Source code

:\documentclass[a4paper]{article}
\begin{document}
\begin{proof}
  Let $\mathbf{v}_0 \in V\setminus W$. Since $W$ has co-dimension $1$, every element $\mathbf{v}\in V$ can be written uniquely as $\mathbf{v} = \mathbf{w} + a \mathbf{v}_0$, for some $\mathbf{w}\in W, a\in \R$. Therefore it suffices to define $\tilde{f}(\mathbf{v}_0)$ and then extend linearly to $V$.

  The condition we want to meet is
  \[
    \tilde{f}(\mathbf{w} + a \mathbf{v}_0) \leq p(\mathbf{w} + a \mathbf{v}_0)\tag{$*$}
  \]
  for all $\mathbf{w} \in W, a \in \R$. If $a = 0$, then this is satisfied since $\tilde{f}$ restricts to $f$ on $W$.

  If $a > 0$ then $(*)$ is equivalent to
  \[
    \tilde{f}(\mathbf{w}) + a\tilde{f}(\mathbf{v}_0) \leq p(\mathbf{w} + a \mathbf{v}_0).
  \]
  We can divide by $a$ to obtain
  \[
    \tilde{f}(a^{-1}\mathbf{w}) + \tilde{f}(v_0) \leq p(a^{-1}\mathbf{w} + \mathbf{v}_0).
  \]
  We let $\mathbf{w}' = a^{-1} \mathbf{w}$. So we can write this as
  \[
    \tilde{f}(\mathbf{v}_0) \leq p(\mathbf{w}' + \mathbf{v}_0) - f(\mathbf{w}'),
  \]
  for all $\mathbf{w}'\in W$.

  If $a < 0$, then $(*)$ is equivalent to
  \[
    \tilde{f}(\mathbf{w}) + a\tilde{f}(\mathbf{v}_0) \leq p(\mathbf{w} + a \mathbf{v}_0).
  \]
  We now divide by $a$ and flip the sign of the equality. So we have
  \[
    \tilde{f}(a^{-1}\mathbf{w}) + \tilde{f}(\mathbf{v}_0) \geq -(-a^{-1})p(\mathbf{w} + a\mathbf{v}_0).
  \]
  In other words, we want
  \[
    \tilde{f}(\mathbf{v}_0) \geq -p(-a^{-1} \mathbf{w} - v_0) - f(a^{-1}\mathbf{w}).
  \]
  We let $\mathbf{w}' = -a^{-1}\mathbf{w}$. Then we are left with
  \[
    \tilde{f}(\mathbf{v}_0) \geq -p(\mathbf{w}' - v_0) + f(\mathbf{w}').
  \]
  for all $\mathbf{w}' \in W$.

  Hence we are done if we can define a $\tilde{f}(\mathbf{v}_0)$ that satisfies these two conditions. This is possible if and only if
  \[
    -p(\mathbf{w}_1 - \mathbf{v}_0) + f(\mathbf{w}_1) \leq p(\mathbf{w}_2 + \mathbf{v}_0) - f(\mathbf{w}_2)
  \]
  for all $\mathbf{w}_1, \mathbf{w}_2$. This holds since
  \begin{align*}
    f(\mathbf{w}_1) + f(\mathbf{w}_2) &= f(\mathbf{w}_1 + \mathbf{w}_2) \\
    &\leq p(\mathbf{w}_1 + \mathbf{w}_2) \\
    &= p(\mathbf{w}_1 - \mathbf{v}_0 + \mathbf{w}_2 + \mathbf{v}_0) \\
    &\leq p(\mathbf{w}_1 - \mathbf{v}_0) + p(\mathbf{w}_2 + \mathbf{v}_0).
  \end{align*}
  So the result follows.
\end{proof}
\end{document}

########

__To do__: The whole listing should be restated word for word.

__Exercise output__:
Source code

:\documentclass[a4paper]{article}
\begin{document}
\begin{proof}
  Let $\mathbf{v}_0 \in V\setminus W$. Since $W$ has co-dimension $1$, every element $\mathbf{v}\in V$ can be written uniquely as $\mathbf{v} = \mathbf{w} + a \mathbf{v}_0$, for some $\mathbf{w}\in W, a\in \R$. Therefore it suffices to define $\tilde{f}(\mathbf{v}_0)$ and then extend linearly to $V$.

  The condition we want to meet is
  \[
    \tilde{f}(\mathbf{w} + a \mathbf{v}_0) \leq p(\mathbf{w} + a \mathbf{v}_0)\tag{$*$}
  \]
  for all $\mathbf{w} \in W, a \in \R$. If $a = 0$, then this is satisfied since $\tilde{f}$ restricts to $f$ on $W$.

  If $a > 0$ then $(*)$ is equivalent to
  \[
    \tilde{f}(\mathbf{w}) + a\tilde{f}(\mathbf{v}_0) \leq p(\mathbf{w} + a \mathbf{v}_0).
  \]
  We can divide by $a$ to obtain
  \[
    \tilde{f}(a^{-1}\mathbf{w}) + \tilde{f}(v_0) \leq p(a^{-1}\mathbf{w} + \mathbf{v}_0).
  \]
  We let $\mathbf{w}' = a^{-1} \mathbf{w}$. So we can write this as
  \[
    \tilde{f}(\mathbf{v}_0) \leq p(\mathbf{w}' + \mathbf{v}_0) - f(\mathbf{w}'),
  \]
  for all $\mathbf{w}'\in W$.

  If $a < 0$, then $(*)$ is equivalent to
  \[
    \tilde{f}(\mathbf{w}) + a\tilde{f}(\mathbf{v}_0) \leq p(\mathbf{w} + a \mathbf{v}_0).
  \]
  We now divide by $a$ and flip the sign of the equality. So we have
  \[
    \tilde{f}(a^{-1}\mathbf{w}) + \tilde{f}(\mathbf{v}_0) \geq -(-a^{-1})p(\mathbf{w} + a\mathbf{v}_0).
  \]
  In other words, we want
  \[
    \tilde{f}(\mathbf{v}_0) \geq -p(-a^{-1} \mathbf{w} - v_0) - f(a^{-1}\mathbf{w}).
  \]
  We let $\mathbf{w}' = -a^{-1}\mathbf{w}$. Then we are left with
  \[
    \tilde{f}(\mathbf{v}_0) \geq -p(\mathbf{w}' - v_0) + f(\mathbf{w}').
  \]
  for all $\mathbf{w}' \in W$.

  Hence we are done if we can define a $\tilde{f}(\mathbf{v}_0)$ that satisfies these two conditions. This is possible if and only if
  \[
    -p(\mathbf{w}_1 - \mathbf{v}_0) + f(\mathbf{w}_1) \leq p(\mathbf{w}_2 + \mathbf{v}_0) - f(\mathbf{w}_2)
  \]
  for all $\mathbf{w}_1, \mathbf{w}_2$. This holds since
  \begin{align*}
    f(\mathbf{w}_1) + f(\mathbf{w}_2) &= f(\mathbf{w}_1 + \mathbf{w}_2) \\
    &\leq p(\mathbf{w}_1 + \mathbf{w}_2) \\
    &= p(\mathbf{w}_1 - \mathbf{v}_0 + \mathbf{w}_2 + \mathbf{v}_0) \\
    &\leq p(\mathbf{w}_1 - \mathbf{v}_0) + p(\mathbf{w}_2 + \mathbf{v}_0).
  \end{align*}
  So the result follows.
\end{proof}
\end{document}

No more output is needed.